The task: Each image should be skipped while the records are restated word for word.

*** Exercise input

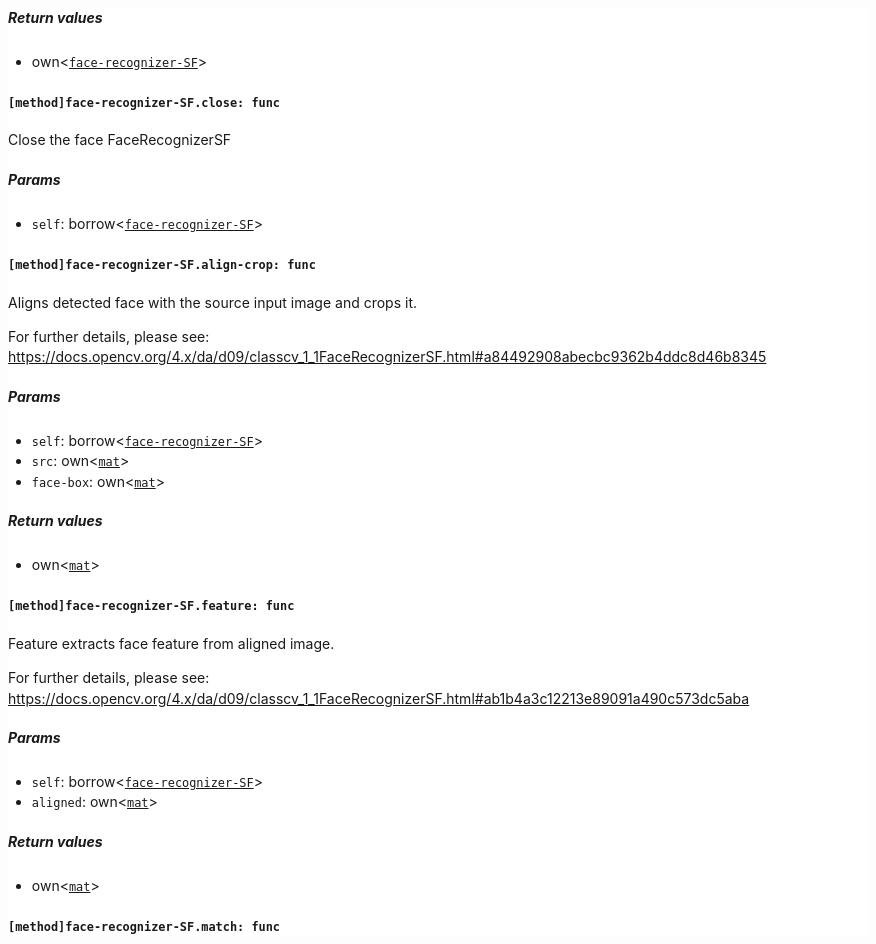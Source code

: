 ##### Return values

- <a id="static_face_recognizer_sf_new_with_params.0"></a> own<[`face-recognizer-SF`](#face_recognizer_sf)>

#### <a id="method_face_recognizer_sf_close"></a>`[method]face-recognizer-SF.close: func`

Close the face FaceRecognizerSF

##### Params

- <a id="method_face_recognizer_sf_close.self"></a>`self`: borrow<[`face-recognizer-SF`](#face_recognizer_sf)>

#### <a id="method_face_recognizer_sf_align_crop"></a>`[method]face-recognizer-SF.align-crop: func`

Aligns detected face with the source input image and crops it.

For further details, please see:
https://docs.opencv.org/4.x/da/d09/classcv_1_1FaceRecognizerSF.html#a84492908abecbc9362b4ddc8d46b8345

##### Params

- <a id="method_face_recognizer_sf_align_crop.self"></a>`self`: borrow<[`face-recognizer-SF`](#face_recognizer_sf)>
- <a id="method_face_recognizer_sf_align_crop.src"></a>`src`: own<[`mat`](#mat)>
- <a id="method_face_recognizer_sf_align_crop.face_box"></a>`face-box`: own<[`mat`](#mat)>

##### Return values

- <a id="method_face_recognizer_sf_align_crop.0"></a> own<[`mat`](#mat)>

#### <a id="method_face_recognizer_sf_feature"></a>`[method]face-recognizer-SF.feature: func`

Feature extracts face feature from aligned image.

For further details, please see:
https://docs.opencv.org/4.x/da/d09/classcv_1_1FaceRecognizerSF.html#ab1b4a3c12213e89091a490c573dc5aba

##### Params

- <a id="method_face_recognizer_sf_feature.self"></a>`self`: borrow<[`face-recognizer-SF`](#face_recognizer_sf)>
- <a id="method_face_recognizer_sf_feature.aligned"></a>`aligned`: own<[`mat`](#mat)>

##### Return values

- <a id="method_face_recognizer_sf_feature.0"></a> own<[`mat`](#mat)>

#### <a id="method_face_recognizer_sf_match"></a>`[method]face-recognizer-SF.match: func`
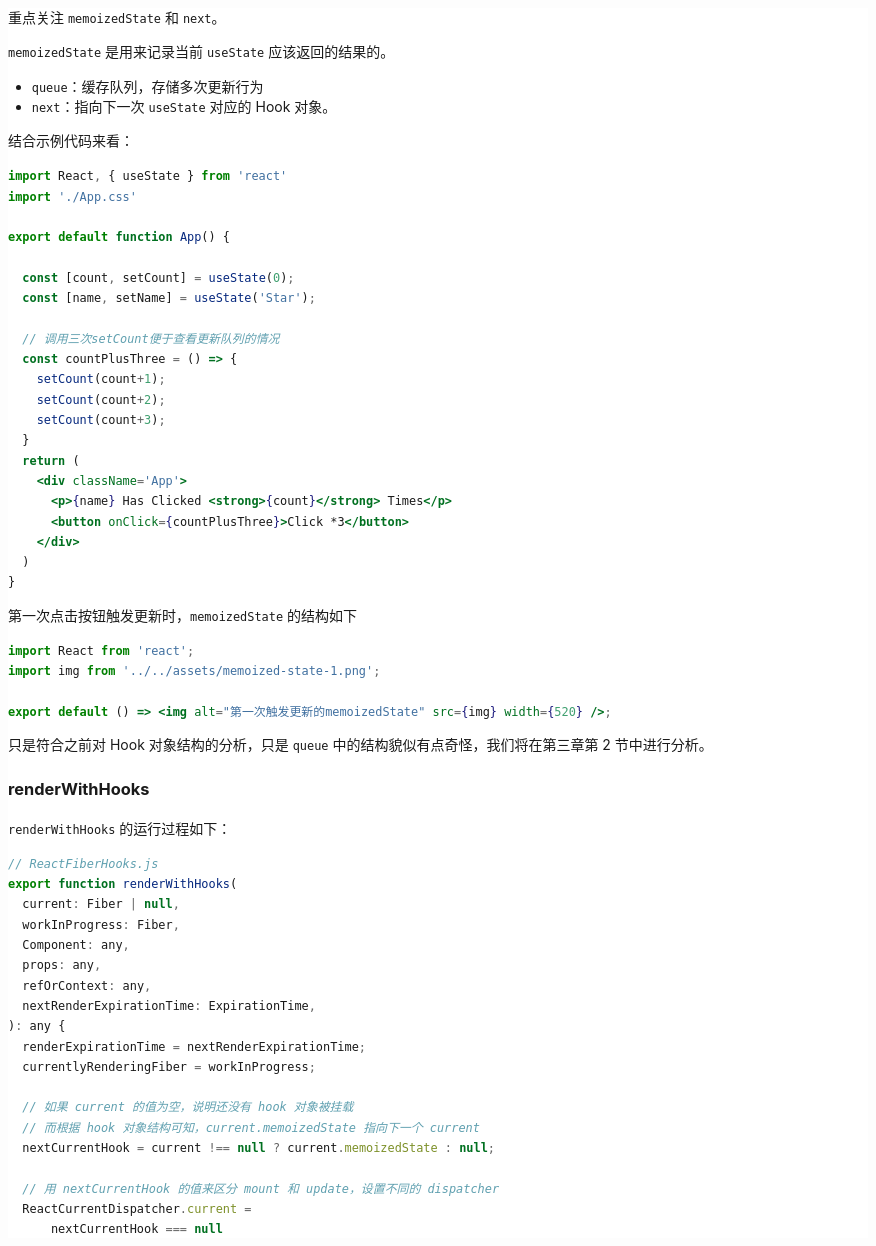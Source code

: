 重点关注 `memoizedState` 和 `next`。

`memoizedState` 是用来记录当前 `useState` 应该返回的结果的。

- `queue`：缓存队列，存储多次更新行为
- `next`：指向下一次 `useState` 对应的 Hook 对象。

结合示例代码来看：

```jsx | pure
import React, { useState } from 'react'
import './App.css'

export default function App() {

  const [count, setCount] = useState(0);
  const [name, setName] = useState('Star');

  // 调用三次setCount便于查看更新队列的情况
  const countPlusThree = () => {
    setCount(count+1);
    setCount(count+2);
    setCount(count+3);
  }
  return (
    <div className='App'>
      <p>{name} Has Clicked <strong>{count}</strong> Times</p>
      <button onClick={countPlusThree}>Click *3</button>
    </div>
  )
}
```

第一次点击按钮触发更新时，`memoizedState` 的结构如下

```jsx | inline
import React from 'react';
import img from '../../assets/memoized-state-1.png';

export default () => <img alt="第一次触发更新的memoizedState" src={img} width={520} />;
```

只是符合之前对 Hook 对象结构的分析，只是 `queue` 中的结构貌似有点奇怪，我们将在第三章第 2 节中进行分析。

### renderWithHooks

`renderWithHooks` 的运行过程如下：

```js
// ReactFiberHooks.js
export function renderWithHooks(
  current: Fiber | null,
  workInProgress: Fiber,
  Component: any,
  props: any,
  refOrContext: any,
  nextRenderExpirationTime: ExpirationTime,
): any {
  renderExpirationTime = nextRenderExpirationTime;
  currentlyRenderingFiber = workInProgress;

  // 如果 current 的值为空，说明还没有 hook 对象被挂载
  // 而根据 hook 对象结构可知，current.memoizedState 指向下一个 current
  nextCurrentHook = current !== null ? current.memoizedState : null;

  // 用 nextCurrentHook 的值来区分 mount 和 update，设置不同的 dispatcher
  ReactCurrentDispatcher.current =
      nextCurrentHook === null
```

******

Answer to the problem:
Source code

: ##### Return values

- <a id="static_face_recognizer_sf_new_with_params.0"></a> own<[`face-recognizer-SF`](#face_recognizer_sf)>

#### <a id="method_face_recognizer_sf_close"></a>`[method]face-recognizer-SF.close: func`

Close the face FaceRecognizerSF

##### Params

- <a id="method_face_recognizer_sf_close.self"></a>`self`: borrow<[`face-recognizer-SF`](#face_recognizer_sf)>

#### <a id="method_face_recognizer_sf_align_crop"></a>`[method]face-recognizer-SF.align-crop: func`

Aligns detected face with the source input image and crops it.

For further details, please see:
https://docs.opencv.org/4.x/da/d09/classcv_1_1FaceRecognizerSF.html#a84492908abecbc9362b4ddc8d46b8345

##### Params

- <a id="method_face_recognizer_sf_align_crop.self"></a>`self`: borrow<[`face-recognizer-SF`](#face_recognizer_sf)>
- <a id="method_face_recognizer_sf_align_crop.src"></a>`src`: own<[`mat`](#mat)>
- <a id="method_face_recognizer_sf_align_crop.face_box"></a>`face-box`: own<[`mat`](#mat)>

##### Return values

- <a id="method_face_recognizer_sf_align_crop.0"></a> own<[`mat`](#mat)>

#### <a id="method_face_recognizer_sf_feature"></a>`[method]face-recognizer-SF.feature: func`

Feature extracts face feature from aligned image.

For further details, please see:
https://docs.opencv.org/4.x/da/d09/classcv_1_1FaceRecognizerSF.html#ab1b4a3c12213e89091a490c573dc5aba

##### Params

- <a id="method_face_recognizer_sf_feature.self"></a>`self`: borrow<[`face-recognizer-SF`](#face_recognizer_sf)>
- <a id="method_face_recognizer_sf_feature.aligned"></a>`aligned`: own<[`mat`](#mat)>

##### Return values

- <a id="method_face_recognizer_sf_feature.0"></a> own<[`mat`](#mat)>

#### <a id="method_face_recognizer_sf_match"></a>`[method]face-recognizer-SF.match: func`
Source code

: 重点关注 `memoizedState` 和 `next`。

`memoizedState` 是用来记录当前 `useState` 应该返回的结果的。

- `queue`：缓存队列，存储多次更新行为
- `next`：指向下一次 `useState` 对应的 Hook 对象。

结合示例代码来看：

```jsx | pure
import React, { useState } from 'react'
import './App.css'

export default function App() {

  const [count, setCount] = useState(0);
  const [name, setName] = useState('Star');

  // 调用三次setCount便于查看更新队列的情况
  const countPlusThree = () => {
    setCount(count+1);
    setCount(count+2);
    setCount(count+3);
  }
  return (
    <div className='App'>
      <p>{name} Has Clicked <strong>{count}</strong> Times</p>
      <button onClick={countPlusThree}>Click *3</button>
    </div>
  )
}
```

第一次点击按钮触发更新时，`memoizedState` 的结构如下

```jsx | inline
import React from 'react';
import img from '../../assets/memoized-state-1.png';

export default () => <img alt="第一次触发更新的memoizedState" src={img} width={520} />;
```

只是符合之前对 Hook 对象结构的分析，只是 `queue` 中的结构貌似有点奇怪，我们将在第三章第 2 节中进行分析。

### renderWithHooks

`renderWithHooks` 的运行过程如下：

```js
// ReactFiberHooks.js
export function renderWithHooks(
  current: Fiber | null,
  workInProgress: Fiber,
  Component: any,
  props: any,
  refOrContext: any,
  nextRenderExpirationTime: ExpirationTime,
): any {
  renderExpirationTime = nextRenderExpirationTime;
  currentlyRenderingFiber = workInProgress;

  // 如果 current 的值为空，说明还没有 hook 对象被挂载
  // 而根据 hook 对象结构可知，current.memoizedState 指向下一个 current
  nextCurrentHook = current !== null ? current.memoizedState : null;

  // 用 nextCurrentHook 的值来区分 mount 和 update，设置不同的 dispatcher
  ReactCurrentDispatcher.current =
      nextCurrentHook === null
```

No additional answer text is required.